Work item:
Within the listing below, the lines to output run from the one containing "4. **Customer Support:**" through the one containing "John, 60, found"; copy them exactly and nothing else.

Given information:
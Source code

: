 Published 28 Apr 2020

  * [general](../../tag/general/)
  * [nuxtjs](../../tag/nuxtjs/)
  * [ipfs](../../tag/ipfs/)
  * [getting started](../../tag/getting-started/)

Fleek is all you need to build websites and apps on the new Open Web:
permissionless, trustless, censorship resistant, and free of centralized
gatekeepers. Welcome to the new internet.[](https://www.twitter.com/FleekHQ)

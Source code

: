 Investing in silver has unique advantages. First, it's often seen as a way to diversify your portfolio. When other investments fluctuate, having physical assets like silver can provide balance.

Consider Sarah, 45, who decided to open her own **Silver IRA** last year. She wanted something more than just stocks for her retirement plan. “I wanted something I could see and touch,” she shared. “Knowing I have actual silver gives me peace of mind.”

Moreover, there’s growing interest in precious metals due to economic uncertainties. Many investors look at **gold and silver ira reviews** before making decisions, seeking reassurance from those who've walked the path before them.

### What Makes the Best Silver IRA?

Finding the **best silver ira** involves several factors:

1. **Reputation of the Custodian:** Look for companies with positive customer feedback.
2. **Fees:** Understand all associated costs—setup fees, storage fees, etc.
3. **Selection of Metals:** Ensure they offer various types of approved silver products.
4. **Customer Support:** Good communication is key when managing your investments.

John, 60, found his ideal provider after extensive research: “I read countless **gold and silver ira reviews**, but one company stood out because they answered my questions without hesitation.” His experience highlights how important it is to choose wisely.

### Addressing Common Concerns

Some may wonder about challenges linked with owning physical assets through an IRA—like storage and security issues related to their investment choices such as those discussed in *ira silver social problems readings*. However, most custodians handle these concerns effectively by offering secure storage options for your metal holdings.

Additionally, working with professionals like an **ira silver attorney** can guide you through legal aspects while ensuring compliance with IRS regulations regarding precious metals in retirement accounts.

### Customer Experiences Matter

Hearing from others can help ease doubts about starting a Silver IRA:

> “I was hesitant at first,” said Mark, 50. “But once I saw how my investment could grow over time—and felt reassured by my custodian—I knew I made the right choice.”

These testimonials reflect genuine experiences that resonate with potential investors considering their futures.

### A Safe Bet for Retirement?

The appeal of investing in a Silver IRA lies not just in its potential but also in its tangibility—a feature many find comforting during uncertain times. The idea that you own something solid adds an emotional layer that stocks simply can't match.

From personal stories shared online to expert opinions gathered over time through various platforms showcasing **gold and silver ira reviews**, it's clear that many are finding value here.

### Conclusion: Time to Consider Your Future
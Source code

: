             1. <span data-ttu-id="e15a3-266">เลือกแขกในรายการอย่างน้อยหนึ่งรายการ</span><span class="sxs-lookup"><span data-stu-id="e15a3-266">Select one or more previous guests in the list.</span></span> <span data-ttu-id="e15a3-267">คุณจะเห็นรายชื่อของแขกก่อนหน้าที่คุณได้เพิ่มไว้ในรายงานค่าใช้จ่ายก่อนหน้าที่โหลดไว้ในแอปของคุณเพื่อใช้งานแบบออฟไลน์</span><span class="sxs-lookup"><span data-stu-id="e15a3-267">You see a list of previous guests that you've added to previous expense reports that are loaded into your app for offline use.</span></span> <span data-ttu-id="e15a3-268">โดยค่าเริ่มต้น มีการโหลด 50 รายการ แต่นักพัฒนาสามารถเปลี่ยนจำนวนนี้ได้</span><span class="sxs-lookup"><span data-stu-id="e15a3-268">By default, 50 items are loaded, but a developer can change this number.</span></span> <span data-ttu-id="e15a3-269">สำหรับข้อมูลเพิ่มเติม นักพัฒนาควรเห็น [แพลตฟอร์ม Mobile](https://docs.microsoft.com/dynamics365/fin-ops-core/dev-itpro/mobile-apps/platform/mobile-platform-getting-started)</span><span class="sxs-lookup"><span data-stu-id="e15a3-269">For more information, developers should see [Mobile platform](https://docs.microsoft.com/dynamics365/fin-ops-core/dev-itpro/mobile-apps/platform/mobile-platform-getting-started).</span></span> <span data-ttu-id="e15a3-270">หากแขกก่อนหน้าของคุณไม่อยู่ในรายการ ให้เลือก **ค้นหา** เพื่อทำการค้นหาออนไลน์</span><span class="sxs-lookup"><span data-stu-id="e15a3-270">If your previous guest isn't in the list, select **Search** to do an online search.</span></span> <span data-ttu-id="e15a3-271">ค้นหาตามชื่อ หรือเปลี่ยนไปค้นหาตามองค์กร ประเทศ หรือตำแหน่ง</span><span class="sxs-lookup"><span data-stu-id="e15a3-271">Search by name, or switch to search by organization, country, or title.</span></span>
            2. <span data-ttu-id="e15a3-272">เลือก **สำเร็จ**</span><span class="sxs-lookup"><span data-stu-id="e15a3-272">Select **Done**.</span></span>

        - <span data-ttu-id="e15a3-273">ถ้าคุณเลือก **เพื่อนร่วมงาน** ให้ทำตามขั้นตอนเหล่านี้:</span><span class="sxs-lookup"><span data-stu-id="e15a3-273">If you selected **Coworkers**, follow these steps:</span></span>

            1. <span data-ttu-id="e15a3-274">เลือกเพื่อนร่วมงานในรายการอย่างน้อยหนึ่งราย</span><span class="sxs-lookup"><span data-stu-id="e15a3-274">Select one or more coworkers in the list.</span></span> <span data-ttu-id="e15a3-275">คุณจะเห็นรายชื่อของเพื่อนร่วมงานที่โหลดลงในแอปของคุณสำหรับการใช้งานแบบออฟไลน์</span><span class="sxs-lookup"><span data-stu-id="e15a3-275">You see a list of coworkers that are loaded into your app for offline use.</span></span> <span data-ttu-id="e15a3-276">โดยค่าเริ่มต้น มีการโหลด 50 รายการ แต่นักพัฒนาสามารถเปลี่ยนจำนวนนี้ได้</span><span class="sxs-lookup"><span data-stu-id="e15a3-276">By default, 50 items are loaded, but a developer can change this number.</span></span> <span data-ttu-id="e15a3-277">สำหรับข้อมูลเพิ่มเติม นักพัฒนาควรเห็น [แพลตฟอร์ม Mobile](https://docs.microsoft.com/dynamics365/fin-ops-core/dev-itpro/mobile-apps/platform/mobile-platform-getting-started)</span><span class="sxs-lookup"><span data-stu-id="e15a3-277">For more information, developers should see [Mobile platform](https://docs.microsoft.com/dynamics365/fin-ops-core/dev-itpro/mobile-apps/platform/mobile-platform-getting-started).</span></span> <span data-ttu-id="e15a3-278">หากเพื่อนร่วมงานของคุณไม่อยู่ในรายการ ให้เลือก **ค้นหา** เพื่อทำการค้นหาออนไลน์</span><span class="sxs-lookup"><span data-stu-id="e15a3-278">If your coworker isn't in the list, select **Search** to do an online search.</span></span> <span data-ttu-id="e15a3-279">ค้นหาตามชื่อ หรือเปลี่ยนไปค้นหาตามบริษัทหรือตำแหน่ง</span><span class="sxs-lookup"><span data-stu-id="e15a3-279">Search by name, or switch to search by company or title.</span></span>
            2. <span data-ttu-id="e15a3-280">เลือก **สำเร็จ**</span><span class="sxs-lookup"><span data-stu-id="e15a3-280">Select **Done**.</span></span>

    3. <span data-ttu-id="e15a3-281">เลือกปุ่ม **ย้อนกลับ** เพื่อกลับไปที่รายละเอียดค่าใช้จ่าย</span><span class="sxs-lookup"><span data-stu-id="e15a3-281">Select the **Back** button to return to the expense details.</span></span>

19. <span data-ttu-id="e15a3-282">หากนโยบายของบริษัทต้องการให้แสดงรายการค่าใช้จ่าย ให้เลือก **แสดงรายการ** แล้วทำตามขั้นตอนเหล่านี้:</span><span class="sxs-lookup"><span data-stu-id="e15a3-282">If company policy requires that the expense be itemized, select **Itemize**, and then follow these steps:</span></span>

Answer area:
4. **Customer Support:** Good communication is key when managing your investments.

John, 60, found his ideal provider after extensive research: “I read countless **gold and silver ira reviews**, but one company stood out because they answered my questions without hesitation.” His experience highlights how important it is to choose wisely.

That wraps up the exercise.